Tarifeinheit

Tarifeinheit

Pidder Lüng

Wahrschein­lich wird wohl die Große Koali­tion im Herb­st das Gesetz zur Tar­ifein­heit beschließen. Ein­heit klingt ja immer gut, weshalb ein großer Teil der Gew­erkschaftsmit­glieder dieses Vorhaben begrüßt. Sehen wir aber genauer hin, was es mit dieser Ein­heit auf sich hat. Kri­tik­erIn­nen brand­marken die Tar­ifein­heit als Ein­schränkung des Streikrechts. Hier ist offen­sichtlich etwas klärungs­bedürftig.

Das Streikrecht ist Richter­recht. Wie bitte?
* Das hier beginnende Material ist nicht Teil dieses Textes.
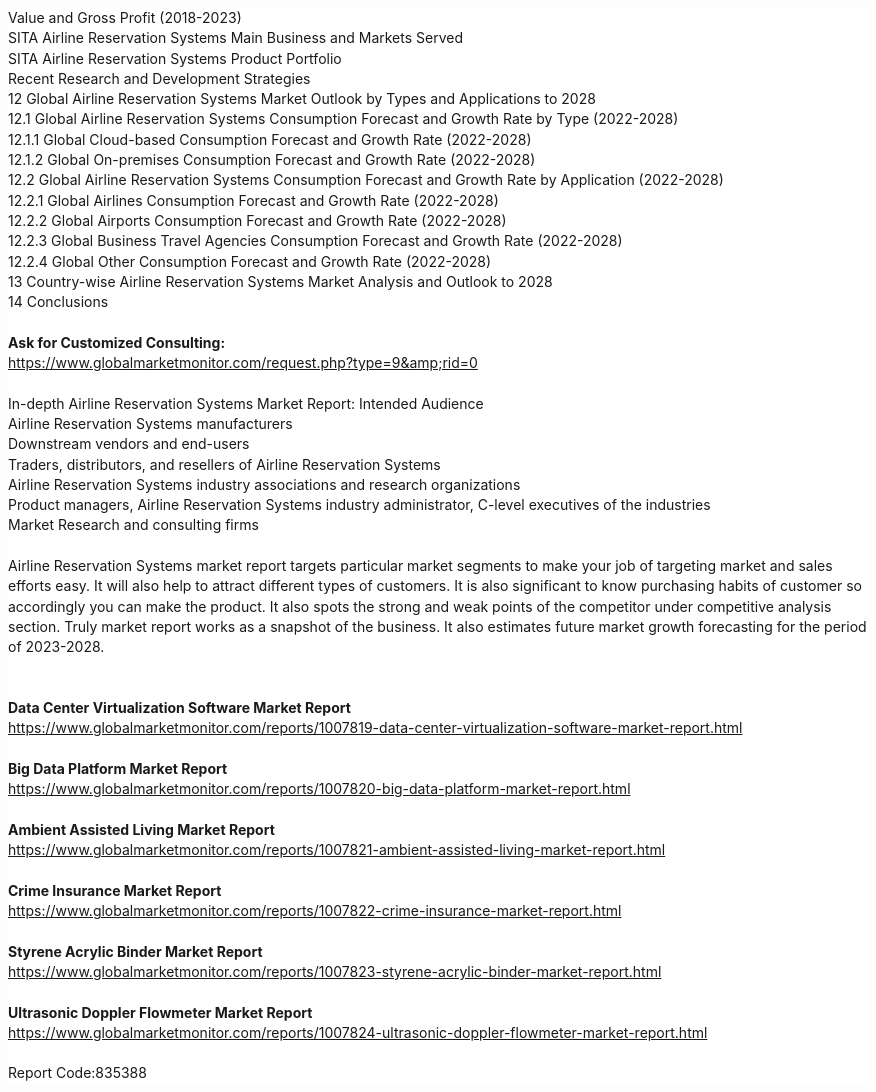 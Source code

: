 Value and Gross Profit (2018-2023)<br />SITA Airline Reservation Systems Main Business and Markets Served<br />SITA Airline Reservation Systems Product Portfolio<br />Recent Research and Development Strategies<br />12 Global Airline Reservation Systems Market Outlook by Types and Applications to 2028<br />12.1 Global Airline Reservation Systems Consumption Forecast and Growth Rate by Type (2022-2028)<br />12.1.1 Global Cloud-based Consumption Forecast and Growth Rate (2022-2028)<br />12.1.2 Global On-premises Consumption Forecast and Growth Rate (2022-2028)<br />12.2 Global Airline Reservation Systems Consumption Forecast and Growth Rate by Application (2022-2028)<br />12.2.1 Global Airlines Consumption Forecast and Growth Rate (2022-2028)<br />12.2.2 Global Airports Consumption Forecast and Growth Rate (2022-2028)<br />12.2.3 Global Business Travel Agencies Consumption Forecast and Growth Rate (2022-2028)<br />12.2.4 Global Other Consumption Forecast and Growth Rate (2022-2028)<br />13 Country-wise Airline Reservation Systems Market Analysis and Outlook to 2028<br />14 Conclusions<br /><br /><strong>Ask for Customized Consulting:</strong><br /><a href="https://www.globalmarketmonitor.com/request.php?type=9&amp;rid=0">https://www.globalmarketmonitor.com/request.php?type=9&amp;rid=0</a><br /><br />In-depth Airline Reservation Systems Market Report: Intended Audience<br />Airline Reservation Systems manufacturers<br />Downstream vendors and end-users<br />Traders, distributors, and resellers of Airline Reservation Systems<br />Airline Reservation Systems industry associations and research organizations<br />Product managers, Airline Reservation Systems industry administrator, C-level executives of the industries<br />Market Research and consulting firms<br /><br />Airline Reservation Systems market report targets particular market segments to make your job of targeting market and sales efforts easy. It will also help to attract different types of customers. It is also significant to know purchasing habits of customer so accordingly you can make the product. It also spots the strong and weak points of the competitor under competitive analysis section. Truly market report works as a snapshot of the business. It also estimates future market growth forecasting for the period of 2023-2028.<br /><br /><strong><br /></strong><strong>Data Center Virtualization Software Market Report</strong><br /><a href="https://www.globalmarketmonitor.com/reports/1007819-data-center-virtualization-software-market-report.html">https://www.globalmarketmonitor.com/reports/1007819-data-center-virtualization-software-market-report.html</a><br /><br /><strong>Big Data Platform Market Report</strong><br /><a href="https://www.globalmarketmonitor.com/reports/1007820-big-data-platform-market-report.html">https://www.globalmarketmonitor.com/reports/1007820-big-data-platform-market-report.html</a><br /><br /><strong>Ambient Assisted Living Market Report</strong><br /><a href="https://www.globalmarketmonitor.com/reports/1007821-ambient-assisted-living-market-report.html">https://www.globalmarketmonitor.com/reports/1007821-ambient-assisted-living-market-report.html</a><br /><br /><strong>Crime Insurance Market Report</strong><br /><a href="https://www.globalmarketmonitor.com/reports/1007822-crime-insurance-market-report.html">https://www.globalmarketmonitor.com/reports/1007822-crime-insurance-market-report.html</a><br /><br /><strong>Styrene Acrylic Binder Market Report</strong><br /><a href="https://www.globalmarketmonitor.com/reports/1007823-styrene-acrylic-binder-market-report.html">https://www.globalmarketmonitor.com/reports/1007823-styrene-acrylic-binder-market-report.html</a><br /><br /><strong>Ultrasonic Doppler Flowmeter Market Report</strong><br /><a href="https://www.globalmarketmonitor.com/reports/1007824-ultrasonic-doppler-flowmeter-market-report.html">https://www.globalmarketmonitor.com/reports/1007824-ultrasonic-doppler-flowmeter-market-report.html</a><br /><br />Report Code:835388</p>
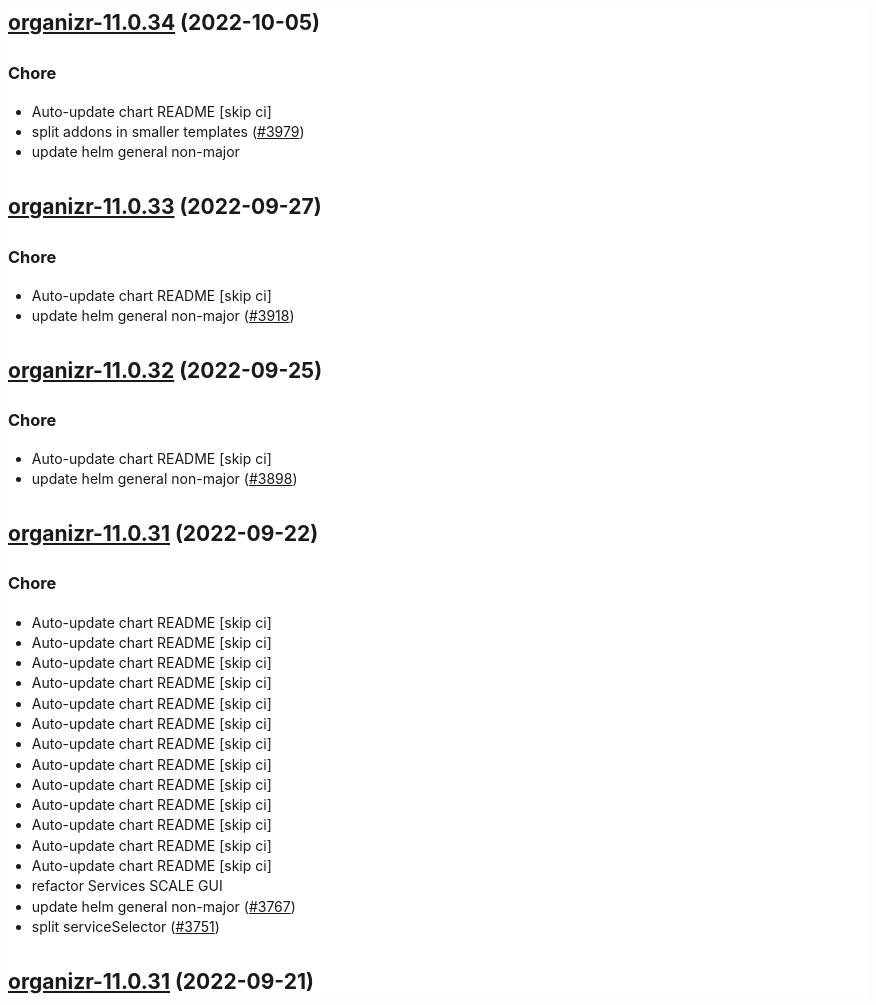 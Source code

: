 ## [organizr-11.0.34](https://github.com/truecharts/charts/compare/organizr-11.0.33...organizr-11.0.34) (2022-10-05)

### Chore

- Auto-update chart README [skip ci]
- split addons in smaller templates ([#3979](https://github.com/truecharts/charts/issues/3979))
- update helm general non-major

## [organizr-11.0.33](https://github.com/truecharts/charts/compare/organizr-11.0.32...organizr-11.0.33) (2022-09-27)

### Chore

- Auto-update chart README [skip ci]
- update helm general non-major ([#3918](https://github.com/truecharts/charts/issues/3918))

## [organizr-11.0.32](https://github.com/truecharts/charts/compare/organizr-11.0.31...organizr-11.0.32) (2022-09-25)

### Chore

- Auto-update chart README [skip ci]
- update helm general non-major ([#3898](https://github.com/truecharts/charts/issues/3898))

## [organizr-11.0.31](https://github.com/truecharts/charts/compare/organizr-11.0.30...organizr-11.0.31) (2022-09-22)

### Chore

- Auto-update chart README [skip ci]
- Auto-update chart README [skip ci]
- Auto-update chart README [skip ci]
- Auto-update chart README [skip ci]
- Auto-update chart README [skip ci]
- Auto-update chart README [skip ci]
- Auto-update chart README [skip ci]
- Auto-update chart README [skip ci]
- Auto-update chart README [skip ci]
- Auto-update chart README [skip ci]
- Auto-update chart README [skip ci]
- Auto-update chart README [skip ci]
- Auto-update chart README [skip ci]
- refactor Services SCALE GUI
- update helm general non-major ([#3767](https://github.com/truecharts/charts/issues/3767))
- split serviceSelector ([#3751](https://github.com/truecharts/charts/issues/3751))

## [organizr-11.0.31](https://github.com/truecharts/charts/compare/organizr-11.0.30...organizr-11.0.31) (2022-09-21)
Haben wir nicht alle in der Schule gel­ernt, dass zu den geheiligten Prinzip­i­en des bürg­er­lichen Staates die Teilung in die drei Gewal­ten Geset­zge­bung, Aus­führung der Geset­ze und Recht­sprechung gehört? Und wider­spricht es nicht diesem Prinzip, dass Gerichte Recht set­zen? Beim Streikrecht gibt es allerd­ings einige Beson­der­heit­en.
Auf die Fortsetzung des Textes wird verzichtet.